Solarpanel im Eigenbau – Die Zweite

Ich Trottel hatte ja damals 300 Stück an Zellen gekauft, die natürlich zu schade sind um sie wegzuwerfen. Was machen wir also damit? Genau, wir tun uns erneut den Krampf an und bauen ein Solarpanel!

Zuerst habe ich an sämtliche Zellen Kupferstreifen gelötet. die doppelte Länge + ein wenig Überschuss. Falls ihr das Panel nicht an einem Tag vollenden wollt, dann schaut, dass ihr die Zellen halbwegs luftdicht verpackt.

Anschließend werden auch hier wieder pro Reihe 6 Zellen verwendet.

Die Gehäuse sind diesmal aus Abfallholz. Ein einzelnes Brett war zu klein für ein 36-Zellen Panel, also hab ich zwei genommen und bin auf 48 Zellen gegangen. Die Scheibe ist wieder mit Montagekleber geklebt, wobei dieser sich gelöst hat und ich nachbessern musste. Mittlerweile wird die Scheibe mit einem Aluwinkelprofil rundum auf den Rahmen gedrückt und kann sich somit auch nicht mehr lösen. Holz ist natürlich nicht das Material für die Ewigkeit, aber wenn es regelmäßig gestrichen wird, sollte es trotzdem einige Jahre halten. Wir werden sehen.

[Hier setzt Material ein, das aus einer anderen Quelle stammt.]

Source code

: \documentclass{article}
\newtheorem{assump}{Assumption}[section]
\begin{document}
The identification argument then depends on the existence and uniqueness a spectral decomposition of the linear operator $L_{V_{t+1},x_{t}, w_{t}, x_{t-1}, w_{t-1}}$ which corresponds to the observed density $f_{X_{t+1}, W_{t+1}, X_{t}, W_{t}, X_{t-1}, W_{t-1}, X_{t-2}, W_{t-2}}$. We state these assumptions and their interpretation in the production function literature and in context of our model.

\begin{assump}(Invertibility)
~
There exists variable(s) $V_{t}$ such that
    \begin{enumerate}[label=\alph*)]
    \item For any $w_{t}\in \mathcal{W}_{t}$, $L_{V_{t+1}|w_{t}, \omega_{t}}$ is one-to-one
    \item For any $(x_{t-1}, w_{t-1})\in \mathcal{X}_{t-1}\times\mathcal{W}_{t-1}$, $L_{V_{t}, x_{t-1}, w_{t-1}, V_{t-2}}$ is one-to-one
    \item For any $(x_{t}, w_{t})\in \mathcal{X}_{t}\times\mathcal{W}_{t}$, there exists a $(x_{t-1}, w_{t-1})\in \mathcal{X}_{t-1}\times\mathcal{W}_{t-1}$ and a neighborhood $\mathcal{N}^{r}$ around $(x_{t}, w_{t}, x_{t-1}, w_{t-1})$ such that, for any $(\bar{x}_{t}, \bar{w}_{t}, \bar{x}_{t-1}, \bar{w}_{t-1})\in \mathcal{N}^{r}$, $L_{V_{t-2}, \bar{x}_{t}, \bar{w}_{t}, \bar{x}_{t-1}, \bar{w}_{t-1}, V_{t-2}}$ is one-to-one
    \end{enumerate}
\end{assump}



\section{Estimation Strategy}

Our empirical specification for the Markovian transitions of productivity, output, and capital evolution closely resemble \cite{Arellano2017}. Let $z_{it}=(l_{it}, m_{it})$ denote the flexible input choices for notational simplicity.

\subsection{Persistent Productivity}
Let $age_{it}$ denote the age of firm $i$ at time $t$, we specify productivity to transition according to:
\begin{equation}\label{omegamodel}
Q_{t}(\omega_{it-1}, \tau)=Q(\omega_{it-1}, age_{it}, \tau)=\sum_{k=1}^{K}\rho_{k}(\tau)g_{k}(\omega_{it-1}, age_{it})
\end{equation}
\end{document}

Ansonsten noch zum Thema Eigenbau:
Der große Vorteil im Eigenbau liegt finde ich darin, dass man das Solarpanel von der Form her bauen kann, wie man es braucht. Solltet ihr zum Beispiel ein schmales Dach haben, dann nimmt man eben lange Reihen und wenig Zeilen oder wenn das Panel eine bestimmte Form, wie zum Beispiel ein „L“ haben soll. So wie in meinem Fall ist es eigentlich eher Quatsch, vorallem wenn man sich mal anschaut, was man schon für recht wenig Geld an Leistung bekommt.